Ultimately we see Tobias give up that wedding day to go to Almuts cooking competition with their daughter. A huge sacrifice that I thought they would address. But it was just glanced over.
Enough disparaging of the film. I liked it! But to me it’s an example of an ‘ok’ script being elevated by excellent acting. I found that I was crying and laughing. I didn’t expect it to be a funny movie, but it was.
I think the idea of the non-linearity of the movie was to take each moment in time as it is. The nature of time and the irrevocable mysterious nature is a difficult subject to tackle, a deeply spiritual topic. I’m reminder of the poem ‘Time’ by David Whyte in his new anthology, which explores this. If you can, go read it. A few of my favourite lines :
Time is not slipping through our fingers, time is here forever, it is we who are slipping through the fingers of time
The entrance into time is always the threshold where we are asked to loosen our grasp on our previous, fearful understandings.
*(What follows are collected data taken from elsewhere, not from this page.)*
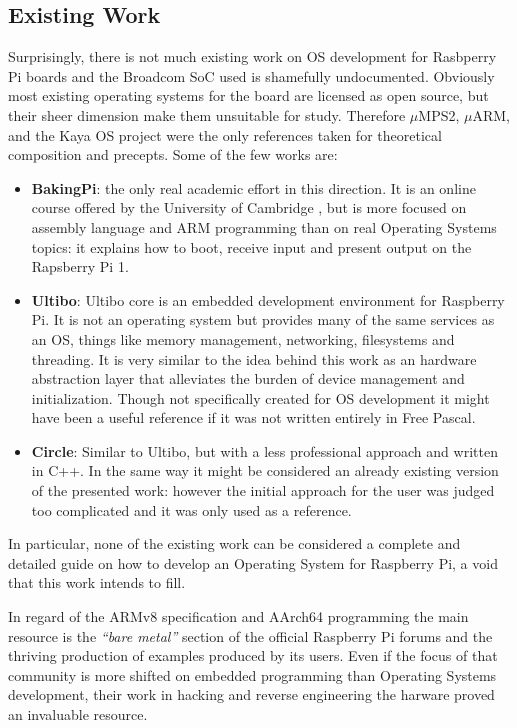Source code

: \documentclass[12pt,a4paper,openright,twoside]{report}
\begin{document}
\subsection{Existing Work}
Surprisingly, there is not much existing work on OS development for Rasbperry Pi 
boards and the Broadcom SoC used is shamefully undocumented. Obviously most existing
operating systems for the board are licensed as open source, but their sheer
dimension make them unsuitable for study.
Therefore $\mu$MPS2, $\mu$ARM, and the Kaya OS project were the only references
taken for theoretical composition and precepts.
Some of the few works are:
\begin{itemize}
    \item \textbf{BakingPi}: the only real academic effort in this direction. It is an
        online course offered by the University of Cambridge \cite{bakingpi}, 
        but is more focused on assembly language and ARM programming than on real
        Operating Systems topics: it explains how to boot, receive input and present
        output on the Rapsberry Pi 1.
    \item \textbf{Ultibo}: Ultibo core is an embedded development environment 
        for Raspberry Pi. It is not an operating system but provides many of 
        the same services as an OS, things like memory management, networking, 
        filesystems and threading. It is very similar to the idea behind this work
        as an hardware abstraction layer that alleviates the burden of device
        management and initialization. Though not specifically created for 
        OS development it might have been a useful reference if it was not
        written entirely in Free Pascal.
    \item \textbf{Circle}: Similar to Ultibo, but with a less professional approach
        and written in C++. In the same way it might be considered an already
        existing version of the presented work: however the initial approach 
        for the user was judged too complicated and it was only used as a reference.
\end{itemize}
In particular, none of the existing work can be considered a complete and detailed
guide on how to develop an Operating System for Raspberry Pi, a void that this
work intends to fill.

In regard of the ARMv8 specification and AArch64 programming the main resource
is the \textit{``bare metal''} section of the official Raspberry Pi forums and the thriving
production of examples produced by its users. Even if the focus of that community
is more shifted on embedded programming than Operating Systems development, their
work in hacking and reverse engineering the harware proved an invaluable resource.
\end{document}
Love is time unanchored and let to be fully itself where the hours are rich and spacious with anticipation and the sudden sense that there is no immediate horizon to our possibilities
The letting go of time is a doorway to love.
Final thoughts
“We Live in Time” is a film that reaches for profound truths about love and time, even if it doesn’t quite grasp them all. While the script sometimes struggles under the weight of its ambitious structure and themes, the powerful performances by Pugh and Garfield create moments of genuine emotional impact. It’s a film that, like time itself, contains both beauty and imperfection, moments of brilliance and missed opportunities.
The result is a movie that, while not perfect, leaves you thinking about the nature of time and relationships. It reminds us that every moment - whether joyful or painful, significant or mundane - is part of the larger tapestry of our lives. In this way, perhaps the film’s fragmented narrative succeeds in its most fundamental goal: showing how we truly live in time, not as a linear progression, but as a collection of moments that shape and define us.